- Official release poster
- Genre: Romantic comedy
- Written by: Anthony Lombardo
- Directed by: Anya Adams
- Starring: Peyton Elizabeth Lee; Milo Manheim; Blake Draper; Monique Green; Arica Himmel; Jason Sakaki; David S. Jung; Wendi McLendon-Covey; Margaret Cho;
- Music by: The Newton Brothers
- Country of origin: United States
- Original language: English

Production
- Executive producers: Julie Bowen; Melvin Mar; Jake Kasdan; Rachael Field; Anya Adams;
- Running time: 98 minutes
- Production companies: Bowen and Sons; The Detective Agency; Bear Claw Productions, Ltd; Disney Channel; Reel One Entertainment;

Original release
- Network: Disney Channel
- Release: March 30, 2023

= Prom Pact =

2023 television film by Anya Adams

Prom Pact is an American romantic comedy television film directed by Anya Adams. The film stars Peyton Elizabeth Lee, Milo Manheim, Margaret Cho, Blake Draper, Monique Green, Arica Himmel, Jason Sakaki, David S. Jung, and Wendi McLendon-Covey. Initially intended to be a Disney+ exclusive, the film premiered March 30, 2023, on Disney Channel, due to the network loving the film and its final version. It received generally positive reviews from critics. The movie received a nomination for Outstanding Fiction Special at the Children's and Family Emmy Awards.

== Plot ==
Mandy Yang is a high school senior who is obsessed with going to Harvard to achieve her dream, something which the school counselor, Ms. Chen, hears ad nauseam. Her best friend is Ben Plunkett whom everyone at school knows as "No Nuts" Plunkett due to a childhood peanut allergy incident. When it is announced that the upcoming prom will be an 80s themed bash, Ben is visibly interested in going while Mandy, not wanting to conform to typical high school rituals, is disdainful towards it, especially since it will be attended to by "Everests", a term for people who have reached their peak. Mandy ultimately gives in and makes a prom pact with Ben to attend.
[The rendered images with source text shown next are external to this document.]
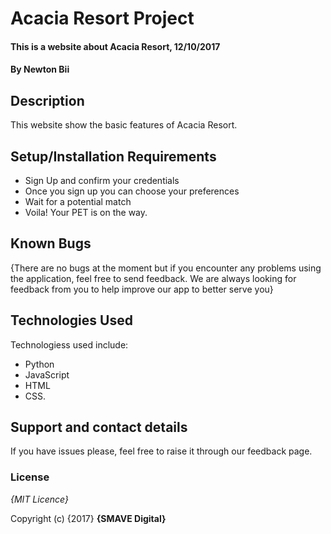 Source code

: # Acacia Resort Project

#### This is a website about Acacia Resort, 12/10/2017

#### By **Newton Bii**

## Description

This website show the basic features of Acacia Resort.

## Setup/Installation Requirements

* Sign Up and confirm your credentials
* Once you sign up you can choose your preferences
* Wait for a potential match
* Voila! Your PET is on the way.


## Known Bugs

{There are no bugs at the moment but if you encounter any problems using the application, feel free to send feedback. We are always looking for feedback from you to help improve our app to better serve you}

## Technologies Used

Technologiess used include:

* Python
* JavaScript
* HTML
* CSS.


## Support and contact details

If you have issues please, feel free to raise it through our feedback page.

### License

*{MIT Licence}*

Copyright (c) {2017} **{SMAVE Digital}**
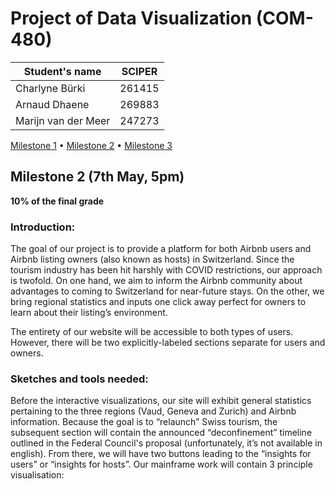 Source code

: # Project of Data Visualization (COM-480)

| Student's name | SCIPER |
| -------------- | ------ |
| Charlyne Bürki | 261415 |
| Arnaud Dhaene  | 269883 |
| Marijn van der Meer | 247273 |

[Milestone 1](#milestone-1) • [Milestone 2](#milestone-2) • [Milestone 3](#milestone-3)

## Milestone 2 (7th May, 5pm)
**10% of the final grade**

### Introduction:
The goal of our project is to provide a platform for both Airbnb users and Airbnb listing owners (also known as hosts) in Switzerland. Since the tourism industry has been hit harshly with COVID restrictions, our approach is twofold. On one hand, we aim to inform the Airbnb community about advantages to coming to Switzerland for near-future stays. On the other, we bring regional statistics and inputs one click away perfect for owners to learn about their listing’s environment. 

The entirety of our website will be accessible to both types of users. However, there will be two explicitly-labeled sections separate for users and owners. 

### Sketches and tools needed:
Before the interactive visualizations,  our site will exhibit general statistics pertaining to the three regions (Vaud, Geneva and Zurich) and Airbnb information. Because the goal is to “relaunch” Swiss tourism,  the subsequent section will contain the announced “deconfinement” timeline outlined in the Federal Council's proposal (unfortunately, it’s not available in english). 
From there, we will have two buttons leading to the “insights for users” or “insights for hosts”.  Our mainframe work will contain 3 principle visualisation: 
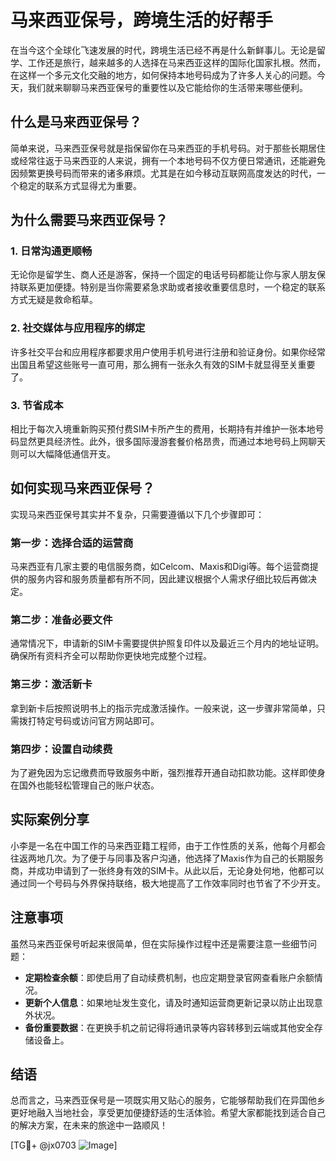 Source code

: # 马来西亚保号，跨境生活的好帮手

在当今这个全球化飞速发展的时代，跨境生活已经不再是什么新鲜事儿。无论是留学、工作还是旅行，越来越多的人选择在马来西亚这样的国际化国家扎根。然而，在这样一个多元文化交融的地方，如何保持本地号码成为了许多人关心的问题。今天，我们就来聊聊马来西亚保号的重要性以及它能给你的生活带来哪些便利。

## 什么是马来西亚保号？

简单来说，马来西亚保号就是指保留你在马来西亚的手机号码。对于那些长期居住或经常往返于马来西亚的人来说，拥有一个本地号码不仅方便日常通讯，还能避免因频繁更换号码而带来的诸多麻烦。尤其是在如今移动互联网高度发达的时代，一个稳定的联系方式显得尤为重要。

## 为什么需要马来西亚保号？

### 1. 日常沟通更顺畅
无论你是留学生、商人还是游客，保持一个固定的电话号码都能让你与家人朋友保持联系更加便捷。特别是当你需要紧急求助或者接收重要信息时，一个稳定的联系方式无疑是救命稻草。

### 2. 社交媒体与应用程序的绑定
许多社交平台和应用程序都要求用户使用手机号进行注册和验证身份。如果你经常出国且希望这些账号一直可用，那么拥有一张永久有效的SIM卡就显得至关重要了。

### 3. 节省成本
相比于每次入境重新购买预付费SIM卡所产生的费用，长期持有并维护一张本地号码显然更具经济性。此外，很多国际漫游套餐价格昂贵，而通过本地号码上网聊天则可以大幅降低通信开支。

## 如何实现马来西亚保号？

实现马来西亚保号其实并不复杂，只需要遵循以下几个步骤即可：

### 第一步：选择合适的运营商
马来西亚有几家主要的电信服务商，如Celcom、Maxis和Digi等。每个运营商提供的服务内容和服务质量都有所不同，因此建议根据个人需求仔细比较后再做决定。

### 第二步：准备必要文件
通常情况下，申请新的SIM卡需要提供护照复印件以及最近三个月内的地址证明。确保所有资料齐全可以帮助你更快地完成整个过程。

### 第三步：激活新卡
拿到新卡后按照说明书上的指示完成激活操作。一般来说，这一步骤非常简单，只需拨打特定号码或访问官方网站即可。

### 第四步：设置自动续费
为了避免因为忘记缴费而导致服务中断，强烈推荐开通自动扣款功能。这样即使身在国外也能轻松管理自己的账户状态。

## 实际案例分享

小李是一名在中国工作的马来西亚籍工程师，由于工作性质的关系，他每个月都会往返两地几次。为了便于与同事及客户沟通，他选择了Maxis作为自己的长期服务商，并成功申请到了一张终身有效的SIM卡。从此以后，无论身处何地，他都可以通过同一个号码与外界保持联络，极大地提高了工作效率同时也节省了不少开支。

## 注意事项

虽然马来西亚保号听起来很简单，但在实际操作过程中还是需要注意一些细节问题：

- **定期检查余额**：即使启用了自动续费机制，也应定期登录官网查看账户余额情况。
- **更新个人信息**：如果地址发生变化，请及时通知运营商更新记录以防止出现意外状况。
- **备份重要数据**：在更换手机之前记得将通讯录等内容转移到云端或其他安全存储设备上。

## 结语

总而言之，马来西亚保号是一项既实用又贴心的服务，它能够帮助我们在异国他乡更好地融入当地社会，享受更加便捷舒适的生活体验。希望大家都能找到适合自己的解决方案，在未来的旅途中一路顺风！

[TG💪+ @jx0703 ![Image](https://github.com/user-attachments/assets/dbca1d08-cadb-493c-b0ec-ad6f7a83f270)] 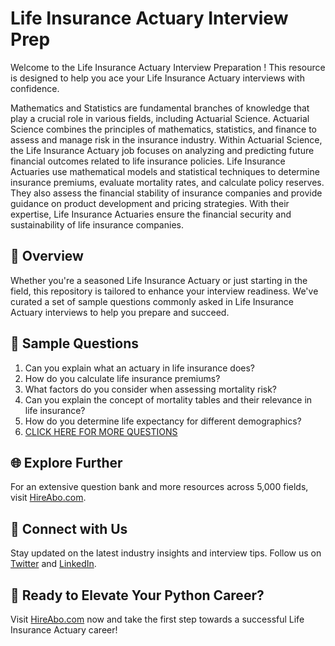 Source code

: # Life Insurance Actuary Interview Prep

Welcome to the Life Insurance Actuary Interview Preparation ! This resource is designed to help you ace your Life Insurance Actuary interviews with confidence.

Mathematics and Statistics are fundamental branches of knowledge that play a crucial role in various fields, including Actuarial Science. Actuarial Science combines the principles of mathematics, statistics, and finance to assess and manage risk in the insurance industry. Within Actuarial Science, the Life Insurance Actuary job focuses on analyzing and predicting future financial outcomes related to life insurance policies. Life Insurance Actuaries use mathematical models and statistical techniques to determine insurance premiums, evaluate mortality rates, and calculate policy reserves. They also assess the financial stability of insurance companies and provide guidance on product development and pricing strategies. With their expertise, Life Insurance Actuaries ensure the financial security and sustainability of life insurance companies.

## 🚀 Overview

Whether you're a seasoned Life Insurance Actuary or just starting in the field, this repository is tailored to enhance your interview readiness. We've curated a set of sample questions commonly asked in Life Insurance Actuary interviews to help you prepare and succeed.

## 📝 Sample Questions

1. Can you explain what an actuary in life insurance does?
2. How do you calculate life insurance premiums?
3. What factors do you consider when assessing mortality risk?
4. Can you explain the concept of mortality tables and their relevance in life insurance?
5. How do you determine life expectancy for different demographics?
6. [CLICK HERE FOR MORE QUESTIONS](https://hireabo.com/job/19_2_7/Life%20Insurance%20Actuary)

## 🌐 Explore Further

For an extensive question bank and more resources across 5,000 fields, visit [HireAbo.com](https://www.hireabo.com).

## 📱 Connect with Us

Stay updated on the latest industry insights and interview tips. Follow us on [Twitter](https://twitter.com/hireabo) and [LinkedIn](https://www.linkedin.com/in/hire-abo-3609972a8/).

## 🚀 Ready to Elevate Your Python Career?

Visit [HireAbo.com](https://www.hireabo.com) now and take the first step towards a successful Life Insurance Actuary career! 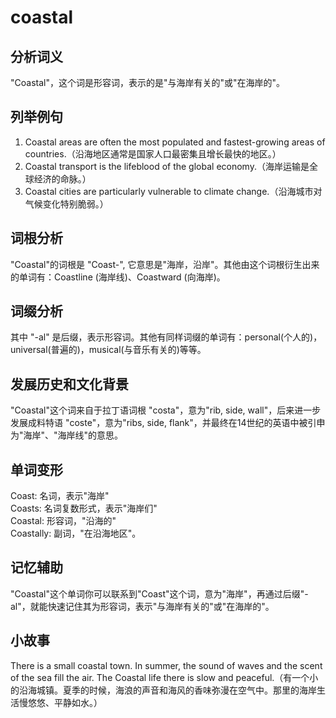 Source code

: # coastal

## 分析词义

  

"Coastal"，这个词是形容词，表示的是"与海岸有关的"或"在海岸的"。

  

## 列举例句

  

1.  Coastal areas are often the most populated and fastest-growing areas of countries.（沿海地区通常是国家人口最密集且增长最快的地区。）
2.  Coastal transport is the lifeblood of the global economy.（海岸运输是全球经济的命脉。）
3.  Coastal cities are particularly vulnerable to climate change.（沿海城市对气候变化特别脆弱。）

  

## 词根分析

  

"Coastal"的词根是 "Coast-", 它意思是"海岸，沿岸"。其他由这个词根衍生出来的单词有：Coastline (海岸线)、Coastward (向海岸)。

  

## 词缀分析

  

其中 "-al" 是后缀，表示形容词。其他有同样词缀的单词有：personal(个人的)，universal(普遍的)，musical(与音乐有关的)等等。

  

## 发展历史和文化背景

  

"Coastal"这个词来自于拉丁语词根 "costa"，意为"rib, side, wall"，后来进一步发展成料特语 "coste"，意为"ribs, side, flank"，并最终在14世纪的英语中被引申为"海岸"、"海岸线"的意思。

  

## 单词变形

  

Coast: 名词，表示"海岸"  
Coasts: 名词复数形式，表示"海岸们"  
Coastal: 形容词，"沿海的"  
Coastally: 副词，"在沿海地区"。

  

## 记忆辅助

  

"Coastal"这个单词你可以联系到"Coast"这个词，意为"海岸"，再通过后缀"-al"，就能快速记住其为形容词，表示"与海岸有关的"或"在海岸的"。

  

## 小故事

  

There is a small coastal town. In summer, the sound of waves and the scent of the sea fill the air. The Coastal life there is slow and peaceful.（有一个小的沿海城镇。夏季的时候，海浪的声音和海风的香味弥漫在空气中。那里的海岸生活慢悠悠、平静如水。）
When Mandy's acceptance to Harvard is put on waitlist, she goes to Ms. Chen for advice. She is reminded of her popular classmate Graham Lansing, who is the son of Senator Lansing, a Harvard alum. Mandy tells Ben her plan to get close to Graham so that she can get into Harvard and, with the help of their friends, Charles and Zenobia, finds out that Graham is doing poorly in psych and offers to tutor him. Though Graham suspects that she wants something out of it, he gives in and accepts her as a tutor. Meanwhile, Ben learns that LaToya Reynolds, a popular girl he has a crush on, actually knows him better than the rest of his classmates, much to his pleasure.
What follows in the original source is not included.